Watch Zack in action:
I suppose the myth of the untrainable zebra has two bits of reasoning behind it. Firstly, that none of the locals in Africa bothered to domesticate zebras before Europeans arrived. Given that there were large parts of Eurasia in which other locals didn’t bother to domesticate horses before the Central Asian Steppes culture arrived in their midst, this argument doesn’t quite wash. The second question that arises: why don’t you see more Westerners riding around on them?
Well, you did. Here’s the Victorian sidesaddle expert, Mrs Alice Hayes, riding a mountain zebra trained by her husband, Captain Horace Hayes:
And here’s Walter Rothschild driving his four in hand:
They were also used alongside mules as draft animals in the Transvaal in the nineteenth century. Here’s the hideous sight of a colonial officer, straight from central casting, leaping a fence held aloft by native servants in East Africa:

I’d guess you don’t see more “tame” zebras because we already have plenty of specially bred, larger horses to choose from, and the striped equid represents mere novelty value. You could buy one from a specialist exotic animal dealer in London for between £100–£150 in Victorian Age (thank you to Lee Jackson for that snippet), and nowadays some zebra species are so common that you can actually expect to eat them as pizza topping in the UK. Yes, in topsy-turvy Britain it’s easier to buy zebra flesh than horse meat.

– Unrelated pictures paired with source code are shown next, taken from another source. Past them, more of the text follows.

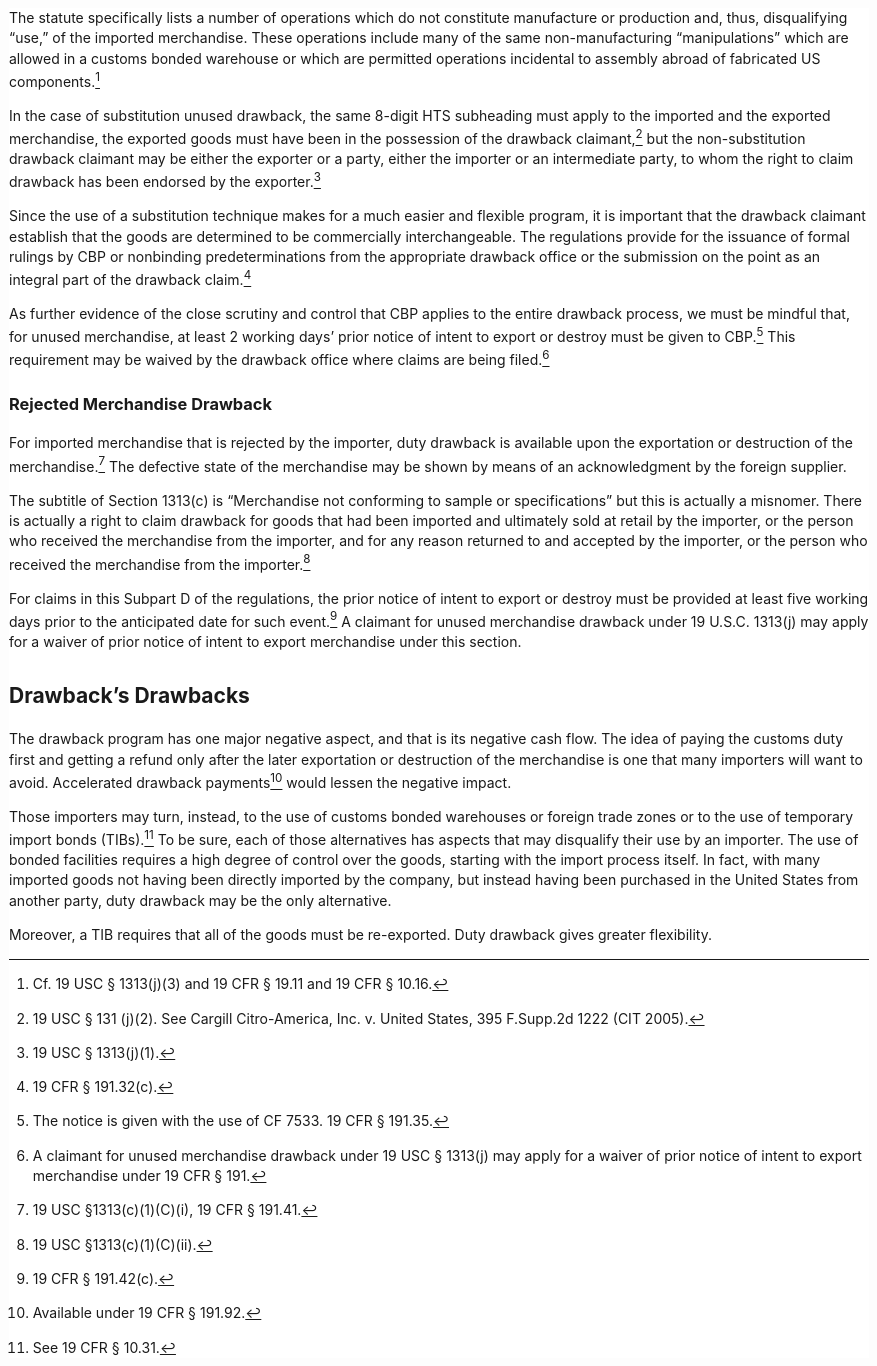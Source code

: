 The statute specifically lists a number of operations which do not constitute manufacture or production and, thus, disqualifying “use,” of the imported merchandise. These operations include many of the same non-manufacturing “manipulations” which are allowed in a customs bonded warehouse or which are permitted operations incidental to assembly abroad of fabricated US components.[^19]

In the case of substitution unused drawback, the same 8-digit HTS subheading must apply to the imported and the exported merchandise, the exported goods must have been in the possession of the drawback claimant,[^20] but the non-substitution drawback claimant may be either the exporter or a party, either the importer or an intermediate party, to whom the right to claim drawback has been endorsed by the exporter.[^21]

Since the use of a substitution technique makes for a much easier and flexible program, it is important that the drawback claimant establish that the goods are determined to be commercially interchangeable. The regulations provide for the issuance of formal rulings by CBP or nonbinding predeterminations from the appropriate drawback office or the submission on the point as an integral part of the drawback claim.[^22]

As further evidence of the close scrutiny and control that CBP applies to the entire drawback process, we must be mindful that, for unused merchandise, at least 2 working days’ prior notice of intent to export or destroy must be given to CBP.[^23] This requirement may be waived by the drawback office where claims are being filed.[^24]

### Rejected Merchandise Drawback

For imported merchandise that is rejected by the importer, duty drawback is available upon the exportation or destruction of the merchandise.[^25] The defective state of the merchandise may be shown by means of an acknowledgment by the foreign supplier.

The subtitle of Section 1313(c) is “Merchandise not conforming to sample or specifications” but this is actually a misnomer. There is actually a right to claim drawback for goods that had been imported and ultimately sold at retail by the importer, or the person who received the merchandise from the importer, and for any reason returned to and accepted by the importer, or the person who received the merchandise from the importer.[^26]

For claims in this Subpart D of the regulations, the prior notice of intent to export or destroy must be provided at least five working days prior to the anticipated date for such event.[^27] A claimant for unused merchandise drawback under 19 U.S.C. 1313(j) may apply for a waiver of prior notice of intent to export merchandise under this section.

## Drawback’s Drawbacks

The drawback program has one major negative aspect, and that is its negative cash flow. The idea of paying the customs duty first and getting a refund only after the later exportation or destruction of the merchandise is one that many importers will want to avoid. Accelerated drawback payments[^28] would lessen the negative impact.

Those importers may turn, instead, to the use of customs bonded warehouses or foreign trade zones or to the use of temporary import bonds (TIBs).[^29] To be sure, each of those alternatives has aspects that may disqualify their use by an importer. The use of bonded facilities requires a high degree of control over the goods, starting with the import process itself. In fact, with many imported goods not having been directly imported by the company, but instead having been purchased in the United States from another party, duty drawback may be the only alternative.

Moreover, a TIB requires that all of the goods must be re-exported. Duty drawback gives greater flexibility.


[^1]: Except for the regulations which pertain to limitations imposed under USMCA, found at 19 CFR Part 182 Subpart E, 19 CFR §§ 182.41-55. The NAFTA drawback regulations are in 19 CFR Part 181 Subpart E, 19 CFR §§ 181.41-54.
[^2]: 26 USC § 5062.
[^3]: To be sure, there are some quite specific drawback categories such as imported salt for curing fish, jet aircraft engines or materials for construction and equipment of vessels built for foreigners.
[^4]: 19 USC § 1313(p).
[^5]: 19 CFR §§191.28 and 191.33.
[^6]: 19 USC § 1313(a).
[^7]: 19 USC § 1313(b).
[^8]: 19 CFR § 191.2(x).
[^9]: 19 USC § 1313(i).
[^10]: 19 CFR § 191.2(q)(1).
[^11]: See, e.g., 19 CFR § 134.35(a) following, e.g., Anheuser-Busch v. United States, 207 US 556 (1907).
[^12]: 19 CFR 191.2(q)(2).
[^13]: 19 CFR §§ 191.2(c) and 191.10.
[^14]: 19 CFR §§ 191.2(d) and 191.24.
[^15]: The requirements for this treatment are set forth in 19 CFR §191.9.
[^16]: 19 CFR § 191.2(g).
[^17]: 19 USC § 1313(x).
[^18]: 19 USC 1313(j)(3).
[^19]: Cf. 19 USC § 1313(j)(3) and 19 CFR § 19.11 and 19 CFR § 10.16.
[^20]: 19 USC § 131 (j)(2). See Cargill Citro-America, Inc. v. United States, 395 F.Supp.2d 1222 (CIT 2005).
[^21]: 19 USC § 1313(j)(1).
[^22]: 19 CFR § 191.32(c).
[^23]: The notice is given with the use of CF 7533. 19 CFR § 191.35.
[^24]: A claimant for unused merchandise drawback under 19 USC § 1313(j) may apply for a waiver of prior notice of intent to export merchandise under 19 CFR § 191.
[^25]: 19 USC §1313(c)(1)(C)(i), 19 CFR § 191.41.
[^26]: 19 USC §1313(c)(1)(C)(ii).
[^27]: 19 CFR § 191.42(c).
[^28]: Available under 19 CFR § 191.92.
[^29]: See 19 CFR § 10.31.
[^30]: 19 USC § 1313(j)(4)(A).
[^31]: 19 USC § 1313(n).
[^32]: Note that drawback claims are actually in the form of customs entries and are filed with CF 7551. 19 CFR §§ 191.2 (j) and (k).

One place they’ve always found a home is, of course, the circus. One of the early fathers of the modern circus, Andrew Ducrow, trained two zebras for performance in the early 19th century despite the claims of the French naturalist Cuvier that this was impossible. According to the Magazine of Natural History in 1840, Ducrow’s zebras “entirely lost their spirit and vivacity in consequence, assuming the humbled bearing of the common donkey.” I’ve seen a contemporary drawing of this feat but alas can’t find it online. Meanwhile, these rather surly beasts of the 21st century are doing liberty work – the artificial representation of natural freedom – for Circus Knie:
You don’t see more tame zebras because they have highly developed fight-or-flight instincts and are very different to work with than calm, tolerant horses and donkeys. They bite, they kick, they are strong and run fast. A zebra highly socialized to humans and trained well from foalhood can sometimes be trained by a patient person to ride or drive. They tend to be small pony sized, but never could you trust a zebra with children the way you might a donkey or a pony, and only rarely would a zebra become a moderately reliable mount for an adult on a trail ride, much less a bustling horse show. Notice that the driving team of zebras has a pony on the nearside in the lead pair, this is for steering and safety because the pony is more steady–and even then they probably are not taking this team on busy city streets. Half-zebra hybrids (ie zorses) are OCCASIONAL horse show entrants in some simple class, but I have never heard of a zebra being able to do so. If zebras often made good riding and work animals, they would be used in that way in their homeland, but they are not good for that, donkeys and ponies are. Zebras have a lot of potential to be dangerous to people. Unless some very motivated person manages to selectively breed calmer zebras, zebras under saddle or in harness will remain a rare novelty. The liberty act zebra video is pretty fun! They look like they are having a good time.
The Rothschilds took their zebra driving team into Central London in the nineteenth century, but I’m not sure how often that happened. And Mrs Hayes was clear that a zebra was not a lady’s mount and not for the hunting field.
Zebras are perhaps more sensible than horses :) I always marvel at the enormous trust horses place in us, often wrongly!